● **Work order**:
Isolate every line in the data with the string "venv" and copy it.

● **Input material**:
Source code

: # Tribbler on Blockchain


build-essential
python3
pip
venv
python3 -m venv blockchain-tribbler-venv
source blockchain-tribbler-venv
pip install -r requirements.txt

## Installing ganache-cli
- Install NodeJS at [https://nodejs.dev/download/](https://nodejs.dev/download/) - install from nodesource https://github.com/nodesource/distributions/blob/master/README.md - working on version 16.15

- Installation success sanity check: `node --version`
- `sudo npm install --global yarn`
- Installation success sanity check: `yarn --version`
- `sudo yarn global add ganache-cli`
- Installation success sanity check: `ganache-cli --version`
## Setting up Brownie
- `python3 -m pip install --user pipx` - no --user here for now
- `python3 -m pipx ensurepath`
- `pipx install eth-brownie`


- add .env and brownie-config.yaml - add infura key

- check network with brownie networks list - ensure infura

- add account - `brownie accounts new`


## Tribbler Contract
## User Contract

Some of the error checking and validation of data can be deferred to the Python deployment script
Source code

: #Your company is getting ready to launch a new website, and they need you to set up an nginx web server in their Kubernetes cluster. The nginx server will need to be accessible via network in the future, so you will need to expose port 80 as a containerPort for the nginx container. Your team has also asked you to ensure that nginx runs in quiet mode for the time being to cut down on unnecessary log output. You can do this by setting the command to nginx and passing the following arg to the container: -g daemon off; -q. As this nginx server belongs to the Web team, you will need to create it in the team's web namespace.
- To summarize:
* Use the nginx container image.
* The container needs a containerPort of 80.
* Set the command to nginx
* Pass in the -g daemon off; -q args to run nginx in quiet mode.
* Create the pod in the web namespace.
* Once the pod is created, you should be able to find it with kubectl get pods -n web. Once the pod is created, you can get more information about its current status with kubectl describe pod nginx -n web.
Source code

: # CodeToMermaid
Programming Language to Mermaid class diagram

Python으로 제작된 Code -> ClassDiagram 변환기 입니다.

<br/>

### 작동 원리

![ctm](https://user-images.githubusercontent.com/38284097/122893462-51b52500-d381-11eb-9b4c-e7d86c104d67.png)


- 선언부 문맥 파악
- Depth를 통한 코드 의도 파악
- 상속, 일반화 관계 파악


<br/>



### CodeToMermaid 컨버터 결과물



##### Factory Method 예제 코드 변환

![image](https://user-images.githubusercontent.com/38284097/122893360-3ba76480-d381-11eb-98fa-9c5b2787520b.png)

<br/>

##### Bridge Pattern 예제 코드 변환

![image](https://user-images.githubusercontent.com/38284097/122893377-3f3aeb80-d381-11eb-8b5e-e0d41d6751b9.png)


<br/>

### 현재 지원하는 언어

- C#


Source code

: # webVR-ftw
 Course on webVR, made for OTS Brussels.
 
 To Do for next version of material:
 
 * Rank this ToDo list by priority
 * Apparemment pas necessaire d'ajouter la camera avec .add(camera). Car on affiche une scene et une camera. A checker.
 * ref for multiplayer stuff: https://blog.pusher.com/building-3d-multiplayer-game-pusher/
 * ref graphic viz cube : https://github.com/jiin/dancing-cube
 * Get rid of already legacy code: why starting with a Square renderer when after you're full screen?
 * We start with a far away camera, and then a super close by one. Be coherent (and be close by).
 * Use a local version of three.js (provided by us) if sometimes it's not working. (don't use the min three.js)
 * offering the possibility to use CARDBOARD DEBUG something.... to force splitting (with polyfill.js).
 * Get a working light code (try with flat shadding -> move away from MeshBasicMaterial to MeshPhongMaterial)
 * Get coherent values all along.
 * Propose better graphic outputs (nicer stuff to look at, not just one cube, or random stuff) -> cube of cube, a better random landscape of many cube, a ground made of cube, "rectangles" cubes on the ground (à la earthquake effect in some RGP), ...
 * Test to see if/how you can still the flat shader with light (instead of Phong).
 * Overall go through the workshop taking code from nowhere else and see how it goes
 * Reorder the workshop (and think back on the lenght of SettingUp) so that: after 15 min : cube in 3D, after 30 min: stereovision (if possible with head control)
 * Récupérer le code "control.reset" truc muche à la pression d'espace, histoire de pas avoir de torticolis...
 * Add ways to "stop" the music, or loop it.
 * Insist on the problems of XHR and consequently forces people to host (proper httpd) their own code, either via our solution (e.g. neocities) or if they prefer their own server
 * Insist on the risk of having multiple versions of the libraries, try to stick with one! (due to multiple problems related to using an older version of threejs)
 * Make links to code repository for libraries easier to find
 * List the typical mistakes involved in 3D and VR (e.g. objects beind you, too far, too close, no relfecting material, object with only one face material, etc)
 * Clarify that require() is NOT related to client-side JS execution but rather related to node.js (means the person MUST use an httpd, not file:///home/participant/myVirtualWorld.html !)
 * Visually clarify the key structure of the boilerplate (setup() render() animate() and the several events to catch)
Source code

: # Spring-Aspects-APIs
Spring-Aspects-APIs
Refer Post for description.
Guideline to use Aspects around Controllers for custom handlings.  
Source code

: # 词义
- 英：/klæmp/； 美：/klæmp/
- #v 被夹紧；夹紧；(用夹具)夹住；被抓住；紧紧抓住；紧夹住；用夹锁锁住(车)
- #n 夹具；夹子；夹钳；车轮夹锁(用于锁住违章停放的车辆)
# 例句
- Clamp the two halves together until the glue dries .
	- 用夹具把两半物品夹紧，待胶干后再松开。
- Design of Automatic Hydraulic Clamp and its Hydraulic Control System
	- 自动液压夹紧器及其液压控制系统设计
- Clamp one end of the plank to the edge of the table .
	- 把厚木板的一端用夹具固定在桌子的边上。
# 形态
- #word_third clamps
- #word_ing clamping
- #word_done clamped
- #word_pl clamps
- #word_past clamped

● **Task result**:
venv
python3 -m venv blockchain-tribbler-venv
source blockchain-tribbler-venv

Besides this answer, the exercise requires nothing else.